## WHAT THIS TASK INVOLVES:
Among the entries below, one stretch runs from the line that contains "Default Value |" through the line that contains "Token metadata error". Repeat that stretch exactly, ends included, and only that.

## ENTRIES SHOWN:
Segment Open
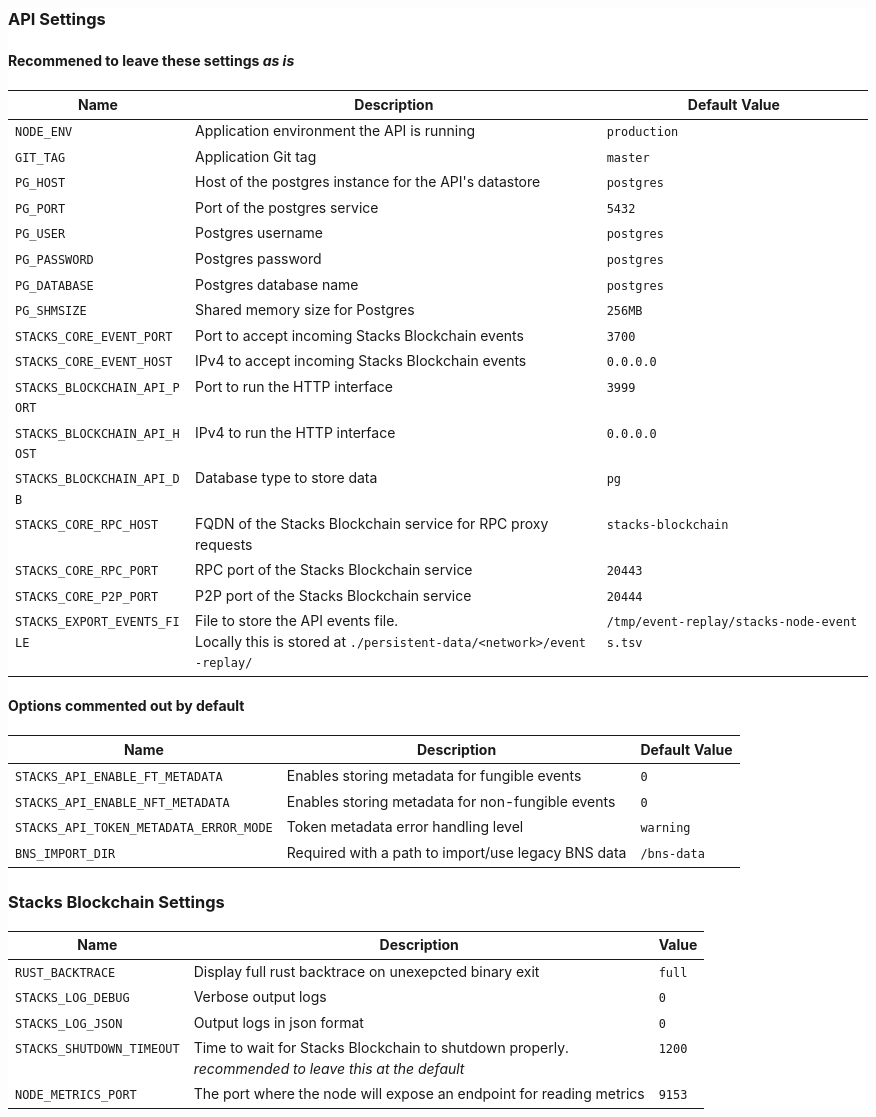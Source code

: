 ### API Settings

#### Recommened to leave these settings _as is_

| Name                         | Description                                                                                                 | Default Value                              |
| ---------------------------- | ----------------------------------------------------------------------------------------------------------- | ------------------------------------------ |
| `NODE_ENV`                   | Application environment the API is running                                                                  | `production`                               |
| `GIT_TAG`                    | Application Git tag                                                                                         | `master`                                   |
| `PG_HOST`                    | Host of the postgres instance for the API's datastore                                                       | `postgres`                                 |
| `PG_PORT`                    | Port of the postgres service                                                                                | `5432`                                     |
| `PG_USER`                    | Postgres username                                                                                           | `postgres`                                 |
| `PG_PASSWORD`                | Postgres password                                                                                           | `postgres`                                 |
| `PG_DATABASE`                | Postgres database name                                                                                      | `postgres`                                 |
| `PG_SHMSIZE`                 | Shared memory size for Postgres                                                                             | `256MB`                                    |
| `STACKS_CORE_EVENT_PORT`     | Port to accept incoming Stacks Blockchain events                                                            | `3700`                                     |
| `STACKS_CORE_EVENT_HOST`     | IPv4 to accept incoming Stacks Blockchain events                                                            | `0.0.0.0`                                  |
| `STACKS_BLOCKCHAIN_API_PORT` | Port to run the HTTP interface                                                                              | `3999`                                     |
| `STACKS_BLOCKCHAIN_API_HOST` | IPv4 to run the HTTP interface                                                                              | `0.0.0.0`                                  |
| `STACKS_BLOCKCHAIN_API_DB`   | Database type to store data                                                                                 | `pg`                                       |
| `STACKS_CORE_RPC_HOST`       | FQDN of the Stacks Blockchain service for RPC proxy requests                                                | `stacks-blockchain`                        |
| `STACKS_CORE_RPC_PORT`       | RPC port of the Stacks Blockchain service                                                                   | `20443`                                    |
| `STACKS_CORE_P2P_PORT`       | P2P port of the Stacks Blockchain service                                                                   | `20444`                                    |
| `STACKS_EXPORT_EVENTS_FILE`  | File to store the API events file.<br>Locally this is stored at `./persistent-data/<network>/event-replay/` | `/tmp/event-replay/stacks-node-events.tsv` |

#### Options commented out by default

| Name                                   | Description                                        | Default Value |
| -------------------------------------- | -------------------------------------------------- | ------------- |
| `STACKS_API_ENABLE_FT_METADATA`        | Enables storing metadata for fungible events       | `0`           |
| `STACKS_API_ENABLE_NFT_METADATA`       | Enables storing metadata for non-fungible events   | `0`           |
| `STACKS_API_TOKEN_METADATA_ERROR_MODE` | Token metadata error handling level                | `warning`     |
| `BNS_IMPORT_DIR`                       | Required with a path to import/use legacy BNS data | `/bns-data`   |

### Stacks Blockchain Settings

| Name                      | Description                                                                                            | Value  |
| ------------------------- | ------------------------------------------------------------------------------------------------------ | ------ |
| `RUST_BACKTRACE`          | Display full rust backtrace on unexepcted binary exit                                                  | `full` |
| `STACKS_LOG_DEBUG`        | Verbose output logs                                                                                    | `0`    |
| `STACKS_LOG_JSON`         | Output logs in json format                                                                             | `0`    |
| `STACKS_SHUTDOWN_TIMEOUT` | Time to wait for Stacks Blockchain to shutdown properly.<br>_recommended to leave this at the default_ | `1200` |
| `NODE_METRICS_PORT`       | The port where the node will expose an endpoint for reading metrics                                    | `9153` |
Segment Closed
## SOLUTION FOR THIS EXERCISE:
| Name                                   | Description                                        | Default Value |
| -------------------------------------- | -------------------------------------------------- | ------------- |
| `STACKS_API_ENABLE_FT_METADATA`        | Enables storing metadata for fungible events       | `0`           |
| `STACKS_API_ENABLE_NFT_METADATA`       | Enables storing metadata for non-fungible events   | `0`           |
| `STACKS_API_TOKEN_METADATA_ERROR_MODE` | Token metadata error handling level                | `warning`     |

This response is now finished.